Figure 3:   Cross-section of the EUROTEM® with Polarisation Switching Figures 4, 5 demonstrate the longitudinal cross-section of various EUROTEM® arrangements.

Figure 4:   Longitudinal Cross-section of the EUROTEM®2

Figure 5:   Longitudinal Cross-section of the EUROTEM®-Antenna

In front of the back wall, which connects the four resistor termination modules, there are additional foam absorbers fitted.

One of the main advantages of the four stripline arrangement is the freedom to route the supply cables of the EUT. In contrast to the GTEM cell for example, there is no need to penetrate metallic walls, which are not ferrite lined. Normally, the lines are fed through the centre opening of the turntable. By definition, the maximum coupling length of the connecting cables which are subjected to field illumination are naturally dependant on the size of the TEM device. Looking at the EUROTEM^® antenna, this is not a problem because the cables are exactly configured in the same way as on any OATS by using an 80 cm high electromagnetically transparent Styrofoam support on the turntable. Another nice feature, due to the perfect symmetry of the device, is the ability to route cables along the longitudinal symmetry axis through the centre of the back wall. Ideally this should not lead to any cable coupling, in reality however, there is a small curvature of the E & H field due to a spherical wave propagation within the TEM device. If this poses a problem, for example in very precise calibration measurements, compensation by a di-electric lins could be introduced.

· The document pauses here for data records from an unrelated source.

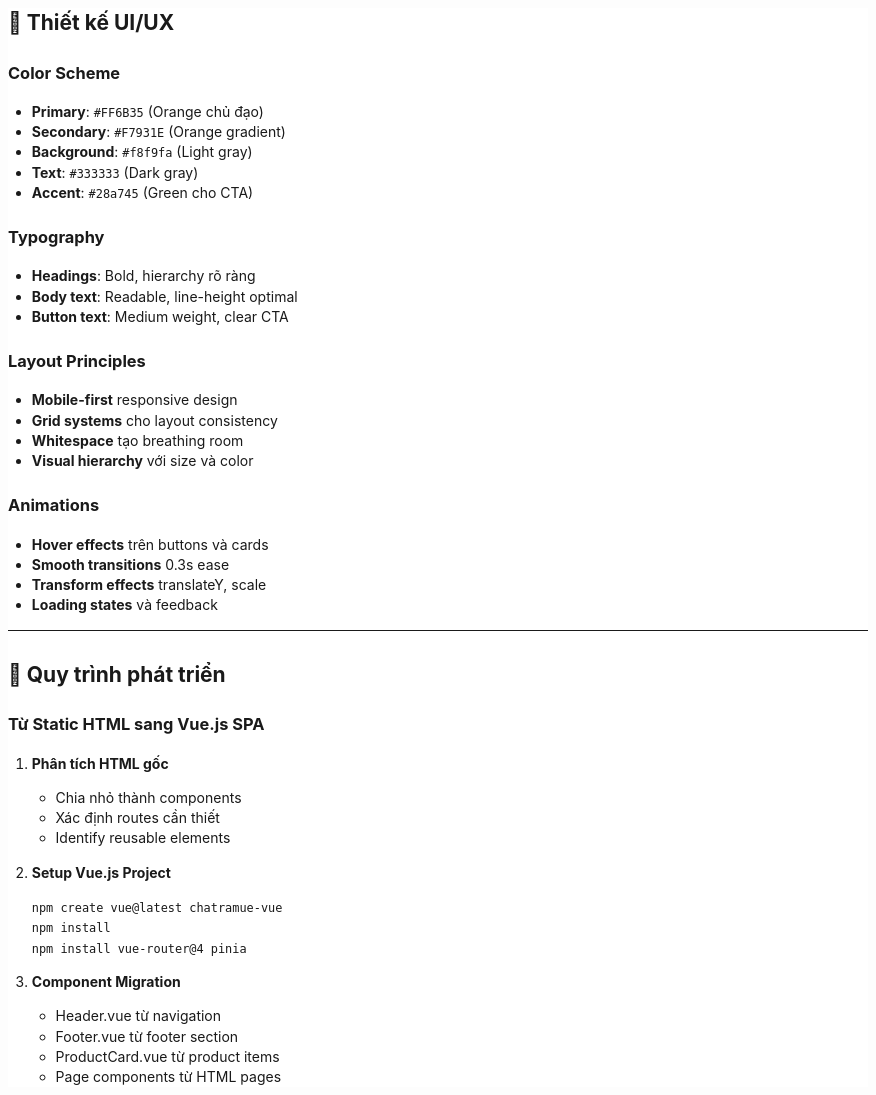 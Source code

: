 
## 🎨 Thiết kế UI/UX

### Color Scheme
- **Primary**: `#FF6B35` (Orange chủ đạo)
- **Secondary**: `#F7931E` (Orange gradient)
- **Background**: `#f8f9fa` (Light gray)
- **Text**: `#333333` (Dark gray)
- **Accent**: `#28a745` (Green cho CTA)

### Typography
- **Headings**: Bold, hierarchy rõ ràng
- **Body text**: Readable, line-height optimal
- **Button text**: Medium weight, clear CTA

### Layout Principles
- **Mobile-first** responsive design
- **Grid systems** cho layout consistency
- **Whitespace** tạo breathing room
- **Visual hierarchy** với size và color

### Animations
- **Hover effects** trên buttons và cards
- **Smooth transitions** 0.3s ease
- **Transform effects** translateY, scale
- **Loading states** và feedback

---

## 🔄 Quy trình phát triển

### Từ Static HTML sang Vue.js SPA

1. **Phân tích HTML gốc**
   - Chia nhỏ thành components
   - Xác định routes cần thiết
   - Identify reusable elements

2. **Setup Vue.js Project**
   ```bash
   npm create vue@latest chatramue-vue
   npm install
   npm install vue-router@4 pinia
   ```

3. **Component Migration**
   - Header.vue từ navigation
   - Footer.vue từ footer section
   - ProductCard.vue từ product items
   - Page components từ HTML pages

The iso-field lines of a cross-section of the EUROTEM^®-Antenna with ± 1 dB and ± 3 dB respectively test area are shown in figure 6. The ± 1 dB area of the EUROTEM®-Antenna is 72 x 72 cm. To compare this to the GTEM 1750, we refer to figure 7.

Figure 6:   Iso-field Strength Lines in EUROTEM®-Antenna (strip line length projection 4.8m) Figure 7:   Iso-field Strength Lines in GTEM 1750 (total length 8m)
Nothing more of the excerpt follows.